EXERCISE AIM: Among the entries below, which lines include the string "size"? Show each one.

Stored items
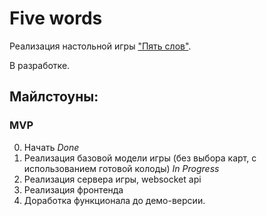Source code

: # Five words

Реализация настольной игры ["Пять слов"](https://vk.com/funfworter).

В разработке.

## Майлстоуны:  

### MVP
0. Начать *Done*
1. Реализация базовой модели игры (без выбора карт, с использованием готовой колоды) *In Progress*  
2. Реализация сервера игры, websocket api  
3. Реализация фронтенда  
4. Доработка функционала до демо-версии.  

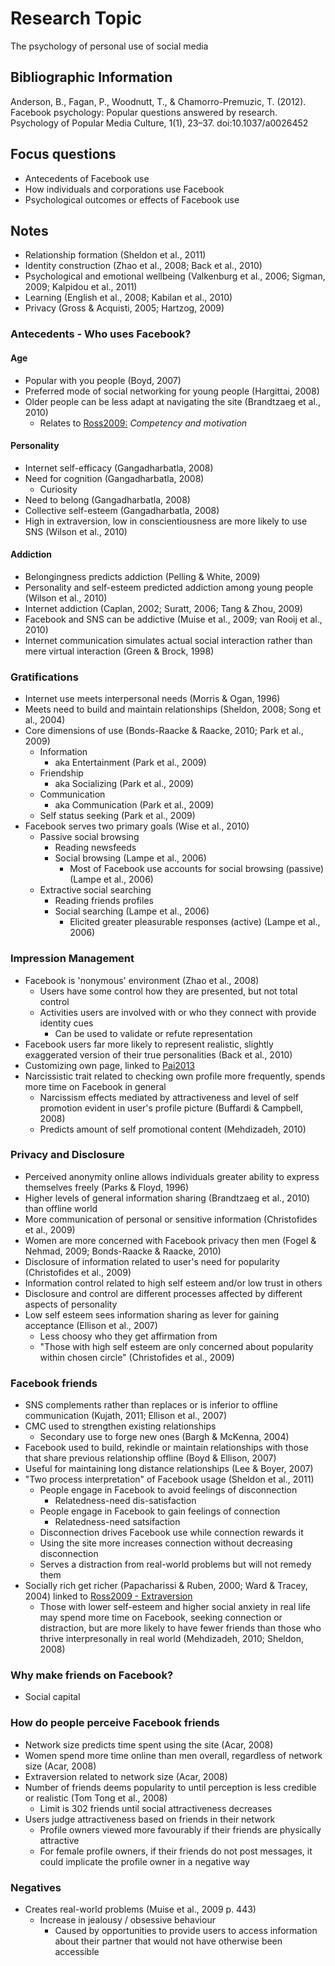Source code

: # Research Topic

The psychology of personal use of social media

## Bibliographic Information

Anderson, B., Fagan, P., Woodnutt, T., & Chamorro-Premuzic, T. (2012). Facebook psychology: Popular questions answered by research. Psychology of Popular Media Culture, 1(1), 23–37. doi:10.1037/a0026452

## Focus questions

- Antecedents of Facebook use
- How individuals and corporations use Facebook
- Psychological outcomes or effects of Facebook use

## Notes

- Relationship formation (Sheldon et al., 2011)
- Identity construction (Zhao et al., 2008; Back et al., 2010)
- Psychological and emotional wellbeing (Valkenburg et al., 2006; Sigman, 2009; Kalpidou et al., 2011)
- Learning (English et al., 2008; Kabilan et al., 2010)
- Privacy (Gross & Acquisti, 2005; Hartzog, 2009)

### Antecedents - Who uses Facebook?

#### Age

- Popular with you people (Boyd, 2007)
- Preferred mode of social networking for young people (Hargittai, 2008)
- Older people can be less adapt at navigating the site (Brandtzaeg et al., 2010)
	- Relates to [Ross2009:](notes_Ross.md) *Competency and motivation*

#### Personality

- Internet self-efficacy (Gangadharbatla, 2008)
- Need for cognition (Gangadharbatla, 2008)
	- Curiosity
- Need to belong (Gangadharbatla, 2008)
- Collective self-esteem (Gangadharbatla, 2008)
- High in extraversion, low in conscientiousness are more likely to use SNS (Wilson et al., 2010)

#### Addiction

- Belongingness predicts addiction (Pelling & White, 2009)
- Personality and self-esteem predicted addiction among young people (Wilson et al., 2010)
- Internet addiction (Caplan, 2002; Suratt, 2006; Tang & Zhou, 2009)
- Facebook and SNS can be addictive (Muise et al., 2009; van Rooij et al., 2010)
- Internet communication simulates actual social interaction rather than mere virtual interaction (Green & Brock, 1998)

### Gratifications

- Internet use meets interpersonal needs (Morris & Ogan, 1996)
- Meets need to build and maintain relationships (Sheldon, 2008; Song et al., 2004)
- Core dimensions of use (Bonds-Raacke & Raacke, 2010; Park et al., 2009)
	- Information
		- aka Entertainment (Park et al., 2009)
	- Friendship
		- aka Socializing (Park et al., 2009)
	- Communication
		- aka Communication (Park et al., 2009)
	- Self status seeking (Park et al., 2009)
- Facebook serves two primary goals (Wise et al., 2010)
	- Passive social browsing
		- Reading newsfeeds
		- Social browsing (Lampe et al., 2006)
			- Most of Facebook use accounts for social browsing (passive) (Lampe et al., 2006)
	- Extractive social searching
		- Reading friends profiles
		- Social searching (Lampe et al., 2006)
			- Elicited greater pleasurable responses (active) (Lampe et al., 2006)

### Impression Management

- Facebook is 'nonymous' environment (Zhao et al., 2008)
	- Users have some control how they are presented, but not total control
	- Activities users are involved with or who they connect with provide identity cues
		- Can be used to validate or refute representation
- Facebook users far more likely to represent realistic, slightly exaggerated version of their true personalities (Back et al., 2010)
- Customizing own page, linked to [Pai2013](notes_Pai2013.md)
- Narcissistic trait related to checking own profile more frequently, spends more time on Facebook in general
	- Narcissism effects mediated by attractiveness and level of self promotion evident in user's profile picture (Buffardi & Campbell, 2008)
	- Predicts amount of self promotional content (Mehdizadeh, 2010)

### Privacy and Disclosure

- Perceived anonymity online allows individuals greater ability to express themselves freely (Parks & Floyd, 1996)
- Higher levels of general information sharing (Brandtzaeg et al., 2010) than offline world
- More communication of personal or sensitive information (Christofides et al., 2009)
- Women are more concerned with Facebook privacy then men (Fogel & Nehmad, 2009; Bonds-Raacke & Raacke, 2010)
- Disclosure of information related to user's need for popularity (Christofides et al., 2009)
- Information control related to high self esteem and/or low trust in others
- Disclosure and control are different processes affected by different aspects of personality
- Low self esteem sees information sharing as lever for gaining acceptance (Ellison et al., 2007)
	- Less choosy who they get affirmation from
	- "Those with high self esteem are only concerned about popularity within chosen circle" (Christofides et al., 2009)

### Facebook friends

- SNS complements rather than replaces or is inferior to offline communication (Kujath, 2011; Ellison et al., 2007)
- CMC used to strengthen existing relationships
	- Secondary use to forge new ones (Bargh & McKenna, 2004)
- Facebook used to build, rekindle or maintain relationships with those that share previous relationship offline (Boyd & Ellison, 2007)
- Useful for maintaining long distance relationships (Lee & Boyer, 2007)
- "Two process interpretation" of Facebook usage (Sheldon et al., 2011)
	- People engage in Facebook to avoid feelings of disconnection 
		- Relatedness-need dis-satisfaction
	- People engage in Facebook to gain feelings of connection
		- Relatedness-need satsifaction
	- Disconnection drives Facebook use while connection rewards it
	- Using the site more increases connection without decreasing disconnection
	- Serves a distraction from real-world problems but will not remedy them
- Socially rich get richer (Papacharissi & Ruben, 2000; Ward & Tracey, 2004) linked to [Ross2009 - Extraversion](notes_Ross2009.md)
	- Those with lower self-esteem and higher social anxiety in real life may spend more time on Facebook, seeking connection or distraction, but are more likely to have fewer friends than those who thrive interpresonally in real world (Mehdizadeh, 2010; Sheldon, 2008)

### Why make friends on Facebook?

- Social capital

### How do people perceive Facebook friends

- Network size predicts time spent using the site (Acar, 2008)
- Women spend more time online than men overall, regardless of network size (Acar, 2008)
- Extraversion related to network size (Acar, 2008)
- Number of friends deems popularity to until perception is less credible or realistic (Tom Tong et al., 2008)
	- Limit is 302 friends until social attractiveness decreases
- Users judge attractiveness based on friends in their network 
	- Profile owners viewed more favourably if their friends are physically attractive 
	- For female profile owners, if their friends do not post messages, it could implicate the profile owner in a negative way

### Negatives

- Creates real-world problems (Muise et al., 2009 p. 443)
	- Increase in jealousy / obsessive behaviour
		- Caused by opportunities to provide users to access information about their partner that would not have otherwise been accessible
* * *
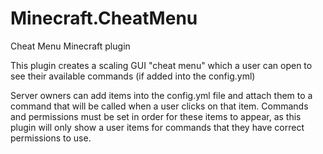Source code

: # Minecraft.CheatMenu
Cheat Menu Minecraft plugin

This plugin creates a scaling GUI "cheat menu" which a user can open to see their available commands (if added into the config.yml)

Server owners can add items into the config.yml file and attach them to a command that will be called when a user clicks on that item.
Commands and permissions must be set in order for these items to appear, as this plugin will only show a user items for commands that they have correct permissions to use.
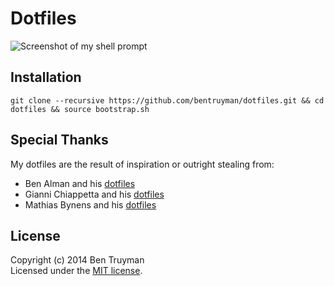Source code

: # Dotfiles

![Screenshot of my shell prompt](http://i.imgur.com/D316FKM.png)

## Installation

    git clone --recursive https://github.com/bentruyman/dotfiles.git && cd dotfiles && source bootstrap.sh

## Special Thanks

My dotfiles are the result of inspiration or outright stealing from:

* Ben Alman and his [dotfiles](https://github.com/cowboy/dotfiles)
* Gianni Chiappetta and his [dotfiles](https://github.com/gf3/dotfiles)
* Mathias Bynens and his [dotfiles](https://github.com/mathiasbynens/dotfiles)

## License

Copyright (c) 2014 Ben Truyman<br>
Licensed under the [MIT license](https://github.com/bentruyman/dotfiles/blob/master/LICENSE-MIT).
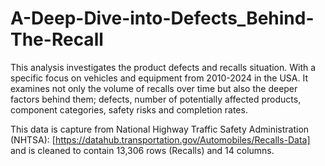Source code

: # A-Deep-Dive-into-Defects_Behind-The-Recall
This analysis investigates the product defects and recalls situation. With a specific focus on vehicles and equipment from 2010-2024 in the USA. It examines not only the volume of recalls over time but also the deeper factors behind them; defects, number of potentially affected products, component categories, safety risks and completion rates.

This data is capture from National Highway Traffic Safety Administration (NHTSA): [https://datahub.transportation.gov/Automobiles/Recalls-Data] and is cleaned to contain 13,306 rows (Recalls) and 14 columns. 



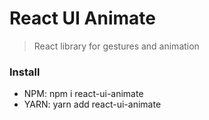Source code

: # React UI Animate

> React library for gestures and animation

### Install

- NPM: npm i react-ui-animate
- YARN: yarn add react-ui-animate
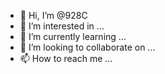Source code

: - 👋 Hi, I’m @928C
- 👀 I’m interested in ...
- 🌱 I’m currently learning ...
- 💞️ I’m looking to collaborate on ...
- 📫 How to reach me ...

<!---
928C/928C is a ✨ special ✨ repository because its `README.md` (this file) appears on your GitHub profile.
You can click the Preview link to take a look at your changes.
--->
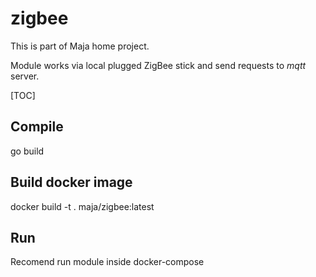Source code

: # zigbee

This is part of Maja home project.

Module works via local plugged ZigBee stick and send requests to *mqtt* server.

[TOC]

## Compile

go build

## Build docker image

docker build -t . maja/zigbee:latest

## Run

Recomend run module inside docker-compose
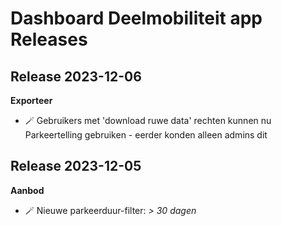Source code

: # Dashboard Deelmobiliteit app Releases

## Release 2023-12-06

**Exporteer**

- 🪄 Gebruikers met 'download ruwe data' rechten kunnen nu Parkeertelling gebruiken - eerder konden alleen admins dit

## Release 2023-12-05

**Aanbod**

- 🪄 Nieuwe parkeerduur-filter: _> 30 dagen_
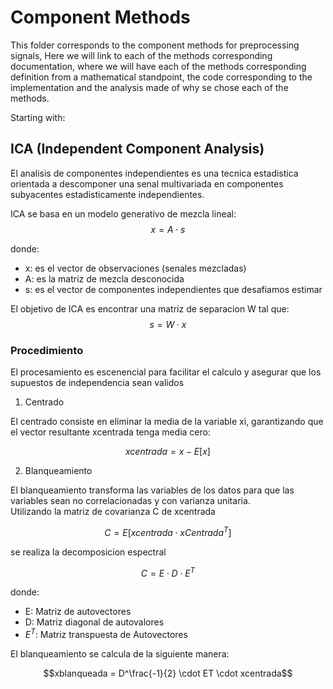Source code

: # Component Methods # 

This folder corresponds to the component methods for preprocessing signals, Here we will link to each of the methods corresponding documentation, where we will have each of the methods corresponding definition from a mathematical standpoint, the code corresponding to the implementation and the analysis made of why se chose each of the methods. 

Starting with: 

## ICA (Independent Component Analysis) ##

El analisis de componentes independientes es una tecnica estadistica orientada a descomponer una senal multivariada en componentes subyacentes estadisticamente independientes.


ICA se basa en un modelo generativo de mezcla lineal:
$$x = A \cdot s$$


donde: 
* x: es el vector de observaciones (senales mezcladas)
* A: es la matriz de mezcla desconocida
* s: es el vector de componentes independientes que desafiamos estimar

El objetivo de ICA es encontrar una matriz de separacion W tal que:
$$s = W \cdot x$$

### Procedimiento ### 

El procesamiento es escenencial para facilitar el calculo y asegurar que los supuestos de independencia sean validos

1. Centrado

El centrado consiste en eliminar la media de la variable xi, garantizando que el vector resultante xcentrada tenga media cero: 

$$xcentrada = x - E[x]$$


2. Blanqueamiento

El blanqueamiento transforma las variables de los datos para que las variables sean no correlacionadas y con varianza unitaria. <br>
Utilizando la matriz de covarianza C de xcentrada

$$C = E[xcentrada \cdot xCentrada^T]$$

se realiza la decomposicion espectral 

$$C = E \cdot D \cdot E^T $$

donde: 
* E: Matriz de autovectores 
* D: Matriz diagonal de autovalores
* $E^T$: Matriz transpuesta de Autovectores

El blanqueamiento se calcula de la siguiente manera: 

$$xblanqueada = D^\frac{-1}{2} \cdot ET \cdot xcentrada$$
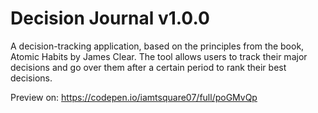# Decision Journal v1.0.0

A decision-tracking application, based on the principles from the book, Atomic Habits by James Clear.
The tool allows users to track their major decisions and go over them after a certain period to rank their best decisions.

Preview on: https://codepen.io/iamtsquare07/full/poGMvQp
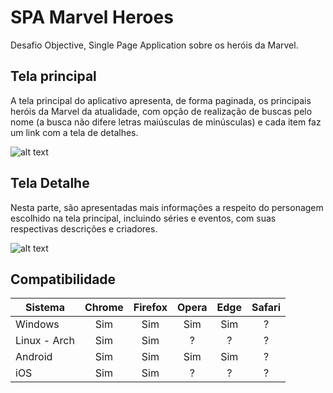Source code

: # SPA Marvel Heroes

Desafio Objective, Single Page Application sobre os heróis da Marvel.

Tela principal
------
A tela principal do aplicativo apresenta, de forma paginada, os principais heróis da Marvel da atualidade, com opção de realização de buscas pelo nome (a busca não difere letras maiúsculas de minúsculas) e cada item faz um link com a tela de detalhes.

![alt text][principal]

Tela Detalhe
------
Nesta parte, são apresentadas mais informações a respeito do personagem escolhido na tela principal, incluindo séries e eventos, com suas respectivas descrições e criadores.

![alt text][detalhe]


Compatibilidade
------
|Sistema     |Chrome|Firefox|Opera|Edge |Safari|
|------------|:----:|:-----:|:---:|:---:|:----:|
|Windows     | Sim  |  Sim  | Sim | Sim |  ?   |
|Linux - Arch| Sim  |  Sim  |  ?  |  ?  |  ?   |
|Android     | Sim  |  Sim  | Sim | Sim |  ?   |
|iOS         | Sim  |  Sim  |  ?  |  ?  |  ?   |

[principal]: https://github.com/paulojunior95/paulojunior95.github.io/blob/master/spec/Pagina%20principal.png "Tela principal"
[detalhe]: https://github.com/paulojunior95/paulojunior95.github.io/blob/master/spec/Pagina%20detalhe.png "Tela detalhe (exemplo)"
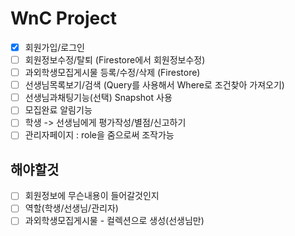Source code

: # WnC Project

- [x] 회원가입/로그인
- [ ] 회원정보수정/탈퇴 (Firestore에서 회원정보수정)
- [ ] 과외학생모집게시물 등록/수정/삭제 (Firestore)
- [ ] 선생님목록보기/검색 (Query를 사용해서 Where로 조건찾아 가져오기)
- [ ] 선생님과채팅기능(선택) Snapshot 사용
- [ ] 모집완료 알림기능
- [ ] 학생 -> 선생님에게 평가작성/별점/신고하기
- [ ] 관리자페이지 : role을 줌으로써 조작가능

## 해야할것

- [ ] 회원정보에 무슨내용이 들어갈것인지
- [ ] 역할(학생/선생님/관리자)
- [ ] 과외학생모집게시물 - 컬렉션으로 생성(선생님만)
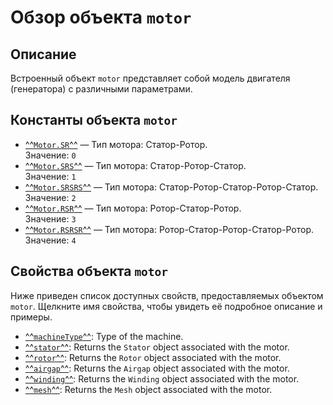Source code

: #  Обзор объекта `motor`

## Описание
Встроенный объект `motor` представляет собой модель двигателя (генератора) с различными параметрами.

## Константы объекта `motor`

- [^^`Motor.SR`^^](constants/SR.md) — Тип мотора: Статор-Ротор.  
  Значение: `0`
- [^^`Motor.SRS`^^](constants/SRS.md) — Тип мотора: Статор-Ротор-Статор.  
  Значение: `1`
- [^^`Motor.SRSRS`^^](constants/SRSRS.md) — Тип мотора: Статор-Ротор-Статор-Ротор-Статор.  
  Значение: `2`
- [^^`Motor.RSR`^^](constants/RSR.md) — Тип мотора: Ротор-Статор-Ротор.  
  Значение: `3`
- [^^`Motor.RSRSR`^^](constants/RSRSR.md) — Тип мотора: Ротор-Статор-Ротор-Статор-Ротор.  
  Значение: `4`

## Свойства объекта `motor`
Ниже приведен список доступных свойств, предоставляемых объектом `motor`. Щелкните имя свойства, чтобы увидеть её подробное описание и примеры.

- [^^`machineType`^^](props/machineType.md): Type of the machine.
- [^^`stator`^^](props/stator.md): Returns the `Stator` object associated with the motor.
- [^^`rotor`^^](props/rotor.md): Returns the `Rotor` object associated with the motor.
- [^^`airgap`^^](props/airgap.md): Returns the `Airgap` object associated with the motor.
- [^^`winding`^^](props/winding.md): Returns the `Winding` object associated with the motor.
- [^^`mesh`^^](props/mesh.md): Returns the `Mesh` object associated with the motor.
==
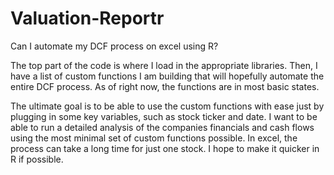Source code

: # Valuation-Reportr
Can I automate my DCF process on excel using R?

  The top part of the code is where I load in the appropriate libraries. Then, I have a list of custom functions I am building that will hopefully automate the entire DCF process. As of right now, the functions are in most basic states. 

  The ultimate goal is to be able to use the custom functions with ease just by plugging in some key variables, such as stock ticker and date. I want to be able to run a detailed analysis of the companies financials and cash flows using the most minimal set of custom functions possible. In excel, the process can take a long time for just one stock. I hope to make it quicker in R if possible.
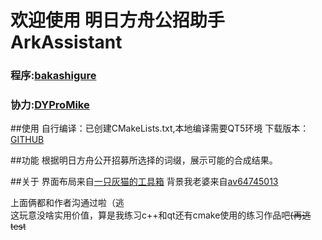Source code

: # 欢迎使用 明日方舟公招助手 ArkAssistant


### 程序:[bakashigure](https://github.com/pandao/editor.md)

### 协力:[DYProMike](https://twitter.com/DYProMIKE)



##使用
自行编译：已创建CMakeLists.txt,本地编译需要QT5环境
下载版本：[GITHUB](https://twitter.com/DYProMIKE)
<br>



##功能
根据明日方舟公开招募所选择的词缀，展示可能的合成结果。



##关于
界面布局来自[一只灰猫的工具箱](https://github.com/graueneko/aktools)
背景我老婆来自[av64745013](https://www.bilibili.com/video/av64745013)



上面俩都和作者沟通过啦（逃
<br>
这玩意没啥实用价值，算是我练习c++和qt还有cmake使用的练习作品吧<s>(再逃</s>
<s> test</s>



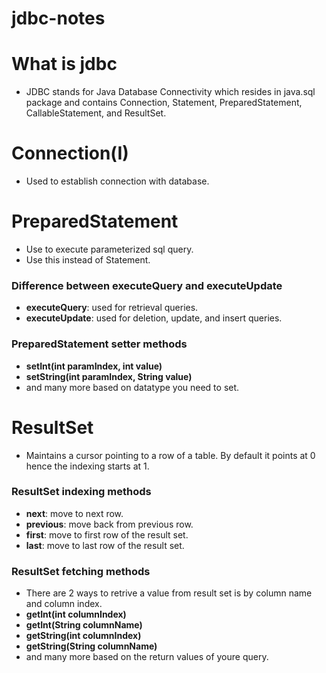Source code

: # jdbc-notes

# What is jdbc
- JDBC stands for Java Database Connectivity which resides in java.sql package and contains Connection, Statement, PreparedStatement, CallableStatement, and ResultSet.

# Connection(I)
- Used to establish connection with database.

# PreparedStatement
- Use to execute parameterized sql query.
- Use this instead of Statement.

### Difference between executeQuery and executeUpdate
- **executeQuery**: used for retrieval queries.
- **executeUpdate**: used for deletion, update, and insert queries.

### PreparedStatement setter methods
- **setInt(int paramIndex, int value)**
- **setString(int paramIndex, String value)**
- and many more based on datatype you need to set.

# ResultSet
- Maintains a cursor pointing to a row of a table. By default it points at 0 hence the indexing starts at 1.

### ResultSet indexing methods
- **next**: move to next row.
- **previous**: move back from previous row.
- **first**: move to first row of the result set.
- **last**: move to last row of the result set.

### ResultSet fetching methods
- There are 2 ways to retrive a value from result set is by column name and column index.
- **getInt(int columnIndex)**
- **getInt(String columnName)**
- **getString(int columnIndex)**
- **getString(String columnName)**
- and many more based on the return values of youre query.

TASK SOLUTION:
- Network size predicts time spent using the site (Acar, 2008)
- Women spend more time online than men overall, regardless of network size (Acar, 2008)
- Extraversion related to network size (Acar, 2008)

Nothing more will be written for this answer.